> GOAL OF THE EXERCISE
Find the lines in the records below that contain "documentclass", and report each of them.

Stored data
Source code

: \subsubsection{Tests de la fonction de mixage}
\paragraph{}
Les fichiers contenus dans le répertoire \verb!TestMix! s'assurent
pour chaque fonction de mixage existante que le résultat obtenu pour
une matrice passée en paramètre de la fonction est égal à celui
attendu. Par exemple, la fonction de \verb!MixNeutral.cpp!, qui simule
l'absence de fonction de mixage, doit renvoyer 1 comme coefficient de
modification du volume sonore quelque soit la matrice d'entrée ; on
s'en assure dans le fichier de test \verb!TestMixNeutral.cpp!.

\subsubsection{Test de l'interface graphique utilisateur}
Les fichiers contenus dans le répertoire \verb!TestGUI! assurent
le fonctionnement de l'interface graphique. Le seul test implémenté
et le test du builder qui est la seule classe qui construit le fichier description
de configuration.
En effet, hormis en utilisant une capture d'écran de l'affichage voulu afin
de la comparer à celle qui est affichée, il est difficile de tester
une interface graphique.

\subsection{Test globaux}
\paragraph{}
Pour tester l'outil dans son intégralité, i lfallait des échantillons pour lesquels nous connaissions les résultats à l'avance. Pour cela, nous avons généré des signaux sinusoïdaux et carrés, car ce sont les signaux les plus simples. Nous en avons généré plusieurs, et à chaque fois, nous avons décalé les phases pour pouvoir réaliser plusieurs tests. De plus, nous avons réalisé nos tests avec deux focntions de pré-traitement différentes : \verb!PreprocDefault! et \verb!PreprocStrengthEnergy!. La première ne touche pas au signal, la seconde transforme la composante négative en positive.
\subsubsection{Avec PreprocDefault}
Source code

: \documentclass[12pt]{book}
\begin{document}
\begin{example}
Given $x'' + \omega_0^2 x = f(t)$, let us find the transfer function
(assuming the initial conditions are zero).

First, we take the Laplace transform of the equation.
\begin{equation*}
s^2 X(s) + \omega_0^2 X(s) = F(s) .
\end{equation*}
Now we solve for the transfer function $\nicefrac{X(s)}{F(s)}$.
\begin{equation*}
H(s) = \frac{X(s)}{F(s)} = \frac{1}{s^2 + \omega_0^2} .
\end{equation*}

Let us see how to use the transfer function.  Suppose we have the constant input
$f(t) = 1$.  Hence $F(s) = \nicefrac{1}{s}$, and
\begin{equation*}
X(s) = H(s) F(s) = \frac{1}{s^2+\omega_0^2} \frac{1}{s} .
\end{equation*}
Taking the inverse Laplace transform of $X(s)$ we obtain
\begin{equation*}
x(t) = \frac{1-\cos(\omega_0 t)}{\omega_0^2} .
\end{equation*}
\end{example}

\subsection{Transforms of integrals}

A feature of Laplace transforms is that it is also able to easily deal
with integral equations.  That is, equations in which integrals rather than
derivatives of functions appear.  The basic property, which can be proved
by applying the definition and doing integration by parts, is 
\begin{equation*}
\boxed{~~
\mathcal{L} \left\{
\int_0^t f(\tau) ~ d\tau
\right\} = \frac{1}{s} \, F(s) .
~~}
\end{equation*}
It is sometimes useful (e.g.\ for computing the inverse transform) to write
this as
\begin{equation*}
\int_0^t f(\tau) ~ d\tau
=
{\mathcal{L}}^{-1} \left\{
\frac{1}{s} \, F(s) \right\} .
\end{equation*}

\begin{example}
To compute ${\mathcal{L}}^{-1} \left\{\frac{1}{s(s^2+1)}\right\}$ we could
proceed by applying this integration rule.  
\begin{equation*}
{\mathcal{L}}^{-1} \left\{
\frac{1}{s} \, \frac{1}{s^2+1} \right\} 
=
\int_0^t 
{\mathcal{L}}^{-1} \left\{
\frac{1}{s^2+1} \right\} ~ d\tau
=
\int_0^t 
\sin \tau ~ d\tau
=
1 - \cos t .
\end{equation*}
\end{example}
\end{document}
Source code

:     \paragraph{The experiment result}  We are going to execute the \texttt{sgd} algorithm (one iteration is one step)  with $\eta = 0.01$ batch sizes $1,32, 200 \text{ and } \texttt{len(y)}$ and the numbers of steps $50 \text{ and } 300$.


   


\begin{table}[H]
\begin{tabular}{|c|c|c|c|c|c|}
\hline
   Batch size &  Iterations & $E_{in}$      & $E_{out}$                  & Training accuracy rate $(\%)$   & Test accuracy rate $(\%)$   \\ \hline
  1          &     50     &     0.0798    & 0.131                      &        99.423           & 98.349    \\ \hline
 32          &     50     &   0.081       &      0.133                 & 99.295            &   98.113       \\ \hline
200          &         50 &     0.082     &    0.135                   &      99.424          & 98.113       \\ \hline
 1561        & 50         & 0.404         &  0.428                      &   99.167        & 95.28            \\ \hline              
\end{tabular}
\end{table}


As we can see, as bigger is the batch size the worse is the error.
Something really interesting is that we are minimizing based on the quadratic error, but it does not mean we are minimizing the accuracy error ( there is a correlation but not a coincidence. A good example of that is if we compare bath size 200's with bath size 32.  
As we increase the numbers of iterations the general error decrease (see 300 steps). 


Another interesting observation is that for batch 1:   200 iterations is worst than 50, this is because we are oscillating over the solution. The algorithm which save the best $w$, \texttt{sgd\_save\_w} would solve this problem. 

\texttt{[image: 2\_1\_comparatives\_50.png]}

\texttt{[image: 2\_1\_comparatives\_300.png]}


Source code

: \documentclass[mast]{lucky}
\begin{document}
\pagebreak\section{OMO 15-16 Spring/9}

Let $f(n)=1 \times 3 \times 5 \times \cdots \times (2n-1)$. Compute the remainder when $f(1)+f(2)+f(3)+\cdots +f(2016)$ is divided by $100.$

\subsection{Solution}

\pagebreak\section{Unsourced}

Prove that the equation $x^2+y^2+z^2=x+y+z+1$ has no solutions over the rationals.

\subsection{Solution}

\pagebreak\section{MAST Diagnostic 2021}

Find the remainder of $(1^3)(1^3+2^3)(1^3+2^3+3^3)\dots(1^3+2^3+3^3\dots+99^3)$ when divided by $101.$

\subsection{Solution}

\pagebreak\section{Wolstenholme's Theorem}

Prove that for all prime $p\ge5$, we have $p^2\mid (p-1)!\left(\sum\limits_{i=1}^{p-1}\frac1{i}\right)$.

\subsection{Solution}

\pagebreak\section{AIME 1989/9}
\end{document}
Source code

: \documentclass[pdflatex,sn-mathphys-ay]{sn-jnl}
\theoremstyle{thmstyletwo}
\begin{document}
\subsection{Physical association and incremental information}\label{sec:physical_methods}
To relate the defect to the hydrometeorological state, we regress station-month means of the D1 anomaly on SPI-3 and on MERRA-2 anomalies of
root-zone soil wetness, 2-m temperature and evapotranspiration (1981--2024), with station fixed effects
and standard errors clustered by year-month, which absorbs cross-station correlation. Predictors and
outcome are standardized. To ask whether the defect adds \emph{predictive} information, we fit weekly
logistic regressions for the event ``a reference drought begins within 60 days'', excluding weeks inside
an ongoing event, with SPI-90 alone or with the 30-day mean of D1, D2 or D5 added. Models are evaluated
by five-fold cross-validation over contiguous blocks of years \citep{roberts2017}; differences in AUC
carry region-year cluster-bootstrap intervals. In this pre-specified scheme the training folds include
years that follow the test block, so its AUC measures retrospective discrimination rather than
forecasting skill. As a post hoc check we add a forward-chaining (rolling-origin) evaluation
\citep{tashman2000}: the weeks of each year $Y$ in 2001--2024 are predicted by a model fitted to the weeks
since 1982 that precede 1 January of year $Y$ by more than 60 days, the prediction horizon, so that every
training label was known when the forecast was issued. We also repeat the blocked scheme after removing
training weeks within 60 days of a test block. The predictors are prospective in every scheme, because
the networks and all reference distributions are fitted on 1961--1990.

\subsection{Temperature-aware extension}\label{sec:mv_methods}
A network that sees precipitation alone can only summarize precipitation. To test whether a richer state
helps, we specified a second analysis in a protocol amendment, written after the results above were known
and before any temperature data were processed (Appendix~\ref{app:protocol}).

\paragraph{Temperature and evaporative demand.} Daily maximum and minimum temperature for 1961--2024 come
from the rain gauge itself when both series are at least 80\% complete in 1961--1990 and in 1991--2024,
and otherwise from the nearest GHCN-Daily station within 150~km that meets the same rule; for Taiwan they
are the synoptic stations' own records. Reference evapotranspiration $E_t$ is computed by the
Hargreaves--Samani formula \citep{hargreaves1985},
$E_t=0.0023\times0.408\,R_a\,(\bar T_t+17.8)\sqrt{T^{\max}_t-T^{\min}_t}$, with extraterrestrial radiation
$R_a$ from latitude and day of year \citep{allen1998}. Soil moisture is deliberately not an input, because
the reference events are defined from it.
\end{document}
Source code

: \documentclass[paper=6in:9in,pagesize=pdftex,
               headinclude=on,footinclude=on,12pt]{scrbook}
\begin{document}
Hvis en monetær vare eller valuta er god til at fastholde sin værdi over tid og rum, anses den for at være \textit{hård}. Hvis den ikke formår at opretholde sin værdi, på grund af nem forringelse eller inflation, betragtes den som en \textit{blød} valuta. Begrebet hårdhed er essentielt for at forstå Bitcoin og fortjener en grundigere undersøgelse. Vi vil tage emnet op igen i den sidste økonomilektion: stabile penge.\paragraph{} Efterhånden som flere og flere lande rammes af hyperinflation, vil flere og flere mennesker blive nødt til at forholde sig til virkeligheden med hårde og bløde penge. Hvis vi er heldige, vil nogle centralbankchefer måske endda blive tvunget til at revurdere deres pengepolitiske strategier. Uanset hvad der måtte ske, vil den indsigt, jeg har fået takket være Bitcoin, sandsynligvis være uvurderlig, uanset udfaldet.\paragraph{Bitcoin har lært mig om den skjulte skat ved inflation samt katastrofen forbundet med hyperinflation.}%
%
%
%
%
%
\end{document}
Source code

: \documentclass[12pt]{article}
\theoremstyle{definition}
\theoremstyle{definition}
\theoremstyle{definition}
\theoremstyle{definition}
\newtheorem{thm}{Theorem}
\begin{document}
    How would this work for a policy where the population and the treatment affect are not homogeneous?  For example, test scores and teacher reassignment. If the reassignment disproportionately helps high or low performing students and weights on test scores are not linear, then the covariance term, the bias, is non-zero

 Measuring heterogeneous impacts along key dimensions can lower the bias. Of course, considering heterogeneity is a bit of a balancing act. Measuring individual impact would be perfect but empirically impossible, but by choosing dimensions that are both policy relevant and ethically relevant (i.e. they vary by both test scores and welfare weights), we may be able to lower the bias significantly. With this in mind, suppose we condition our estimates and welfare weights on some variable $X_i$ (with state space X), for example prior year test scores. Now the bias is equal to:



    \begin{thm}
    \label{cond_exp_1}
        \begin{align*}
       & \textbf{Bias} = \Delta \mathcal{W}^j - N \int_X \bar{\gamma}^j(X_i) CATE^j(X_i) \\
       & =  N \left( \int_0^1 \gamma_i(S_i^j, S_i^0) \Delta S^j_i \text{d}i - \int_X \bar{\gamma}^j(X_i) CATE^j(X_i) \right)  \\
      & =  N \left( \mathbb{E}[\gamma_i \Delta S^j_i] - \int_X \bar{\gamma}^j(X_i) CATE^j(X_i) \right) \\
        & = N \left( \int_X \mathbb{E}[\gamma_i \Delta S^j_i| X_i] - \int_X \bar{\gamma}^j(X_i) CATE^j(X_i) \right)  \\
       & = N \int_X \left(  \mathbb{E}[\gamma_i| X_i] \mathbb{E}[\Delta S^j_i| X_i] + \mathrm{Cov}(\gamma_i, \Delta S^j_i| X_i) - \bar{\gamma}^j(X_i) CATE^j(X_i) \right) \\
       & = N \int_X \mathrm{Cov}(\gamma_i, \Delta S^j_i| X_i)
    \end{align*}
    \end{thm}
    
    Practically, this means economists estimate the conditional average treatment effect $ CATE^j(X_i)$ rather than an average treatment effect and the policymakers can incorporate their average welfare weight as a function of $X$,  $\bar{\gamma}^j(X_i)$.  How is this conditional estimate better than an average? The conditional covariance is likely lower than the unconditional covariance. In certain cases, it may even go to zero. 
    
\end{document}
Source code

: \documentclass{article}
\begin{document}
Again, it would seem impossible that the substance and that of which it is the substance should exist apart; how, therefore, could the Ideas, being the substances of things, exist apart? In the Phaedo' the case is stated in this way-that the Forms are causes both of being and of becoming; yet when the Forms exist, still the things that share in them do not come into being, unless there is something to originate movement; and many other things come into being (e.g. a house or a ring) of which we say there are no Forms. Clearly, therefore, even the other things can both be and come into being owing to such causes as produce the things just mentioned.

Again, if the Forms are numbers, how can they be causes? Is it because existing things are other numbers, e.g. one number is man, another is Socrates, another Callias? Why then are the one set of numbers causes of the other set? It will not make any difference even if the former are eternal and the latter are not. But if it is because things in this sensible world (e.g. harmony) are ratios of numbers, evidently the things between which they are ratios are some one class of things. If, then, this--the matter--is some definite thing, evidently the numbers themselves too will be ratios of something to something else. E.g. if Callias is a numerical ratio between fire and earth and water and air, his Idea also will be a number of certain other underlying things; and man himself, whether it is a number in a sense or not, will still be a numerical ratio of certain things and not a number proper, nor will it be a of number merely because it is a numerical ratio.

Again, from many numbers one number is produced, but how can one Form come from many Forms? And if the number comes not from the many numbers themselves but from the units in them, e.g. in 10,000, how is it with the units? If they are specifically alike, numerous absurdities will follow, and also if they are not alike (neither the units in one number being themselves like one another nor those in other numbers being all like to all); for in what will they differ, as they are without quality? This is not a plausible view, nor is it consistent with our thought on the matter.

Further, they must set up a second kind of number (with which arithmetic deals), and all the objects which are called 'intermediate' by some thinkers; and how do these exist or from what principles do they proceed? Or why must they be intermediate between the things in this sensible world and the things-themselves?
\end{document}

> TASK ANSWER
: \documentclass[12pt]{book}
: \documentclass[mast]{lucky}
: \documentclass[pdflatex,sn-mathphys-ay]{sn-jnl}
: \documentclass[paper=6in:9in,pagesize=pdftex,
: \documentclass[12pt]{article}
: \documentclass{article}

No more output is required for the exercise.